There are four income-driven repayment plans currently available for federal student loans:
Income-Based Repayment (IBR): This plan caps the borrower's monthly payment at 10-15% of their discretionary income, depending on when the loan was taken out. The borrower must have a partial financial hardship to qualify. The remaining borrower's loan balance will be forgiven after 20-25 years of payments.
Pay As You Earn (PAYE): This plan caps the borrower's monthly payment at 10% of their discretionary income and forgives any remaining loan balance after 20 years of qualifying payments.

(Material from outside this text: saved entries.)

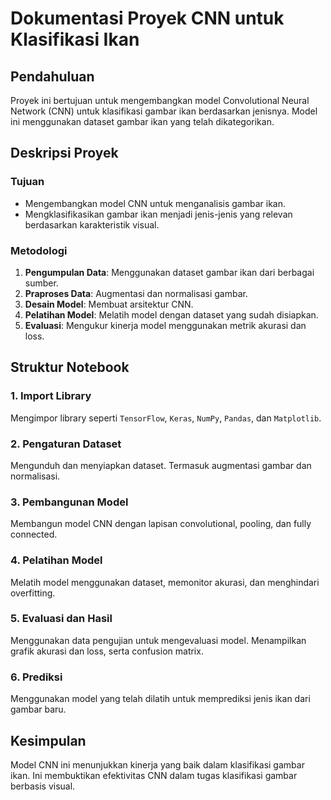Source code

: # Dokumentasi Proyek CNN untuk Klasifikasi Ikan

## Pendahuluan

Proyek ini bertujuan untuk mengembangkan model Convolutional Neural Network (CNN) untuk klasifikasi gambar ikan berdasarkan jenisnya. Model ini menggunakan dataset gambar ikan yang telah dikategorikan.

## Deskripsi Proyek

### Tujuan

- Mengembangkan model CNN untuk menganalisis gambar ikan.
- Mengklasifikasikan gambar ikan menjadi jenis-jenis yang relevan berdasarkan karakteristik visual.

### Metodologi

1. **Pengumpulan Data**: Menggunakan dataset gambar ikan dari berbagai sumber.
2. **Praproses Data**: Augmentasi dan normalisasi gambar.
3. **Desain Model**: Membuat arsitektur CNN.
4. **Pelatihan Model**: Melatih model dengan dataset yang sudah disiapkan.
5. **Evaluasi**: Mengukur kinerja model menggunakan metrik akurasi dan loss.

## Struktur Notebook

### 1. Import Library

Mengimpor library seperti `TensorFlow`, `Keras`, `NumPy`, `Pandas`, dan `Matplotlib`.

### 2. Pengaturan Dataset

Mengunduh dan menyiapkan dataset. Termasuk augmentasi gambar dan normalisasi.

### 3. Pembangunan Model

Membangun model CNN dengan lapisan convolutional, pooling, dan fully connected.

### 4. Pelatihan Model

Melatih model menggunakan dataset, memonitor akurasi, dan menghindari overfitting.

### 5. Evaluasi dan Hasil

Menggunakan data pengujian untuk mengevaluasi model. Menampilkan grafik akurasi dan loss, serta confusion matrix.

### 6. Prediksi

Menggunakan model yang telah dilatih untuk memprediksi jenis ikan dari gambar baru.

## Kesimpulan

Model CNN ini menunjukkan kinerja yang baik dalam klasifikasi gambar ikan. Ini membuktikan efektivitas CNN dalam tugas klasifikasi gambar berbasis visual.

The borrower must have a partial financial hardship to qualify.
Revised Pay As You Earn (REPAYE): This plan caps the borrower's monthly payment at 10% of their discretionary income, but does not require a partial financial hardship to qualify. Under this plan, the borrower's spouse's income is also taken into account, even if they file their taxes separately.

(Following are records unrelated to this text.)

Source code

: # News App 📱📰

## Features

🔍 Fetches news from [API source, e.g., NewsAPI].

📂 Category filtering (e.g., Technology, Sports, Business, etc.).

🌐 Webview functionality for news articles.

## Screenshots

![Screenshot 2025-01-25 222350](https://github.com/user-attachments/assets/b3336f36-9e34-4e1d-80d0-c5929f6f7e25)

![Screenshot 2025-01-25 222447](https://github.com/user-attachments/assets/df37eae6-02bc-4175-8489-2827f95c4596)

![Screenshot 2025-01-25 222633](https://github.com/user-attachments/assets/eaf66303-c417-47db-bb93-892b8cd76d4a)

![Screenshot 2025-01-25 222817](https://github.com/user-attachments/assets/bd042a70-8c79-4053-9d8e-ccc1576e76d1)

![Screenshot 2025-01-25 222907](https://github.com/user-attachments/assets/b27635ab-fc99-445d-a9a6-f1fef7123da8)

Income-Contingent Repayment (ICR): This plan caps the borrower's monthly payment at 20% of their discretionary income or the amount the borrower would pay on a fixed 12-year repayment plan, whichever is less. The borrower's payment amount is recalculated annually based on their income and family size. The borrower's loan balance can be forgiven after 25 years of payments.
Under all IDR plans, any remaining loan balance is forgiven after a certain number of qualifying payments, typically 20-25 years, depending on the plan. However, any forgiven amount may be subject to income tax.
IDR plans can be helpful for borrowers who have a high amount of federal student loan debt relative to their income, as they can lower monthly payments and provide a path to loan forgiveness. It's important for borrowers to carefully consider the terms and conditions of any IDR plan before enrolling.
To enroll in an income-driven repayment plan, borrowers must submit an application and provide documentation of their income and family size. The plan must be renewed annually, and borrowers must continue to provide documentation of their income and family size to remain enrolled in the plan.
It's important to note that while income-driven repayment plans can make monthly payments more affordable, they may also increase the total amount of interest paid over the life of the loan. Borrowers should carefully consider their options and consult with their loan servicer before enrolling in an income-driven repayment plan.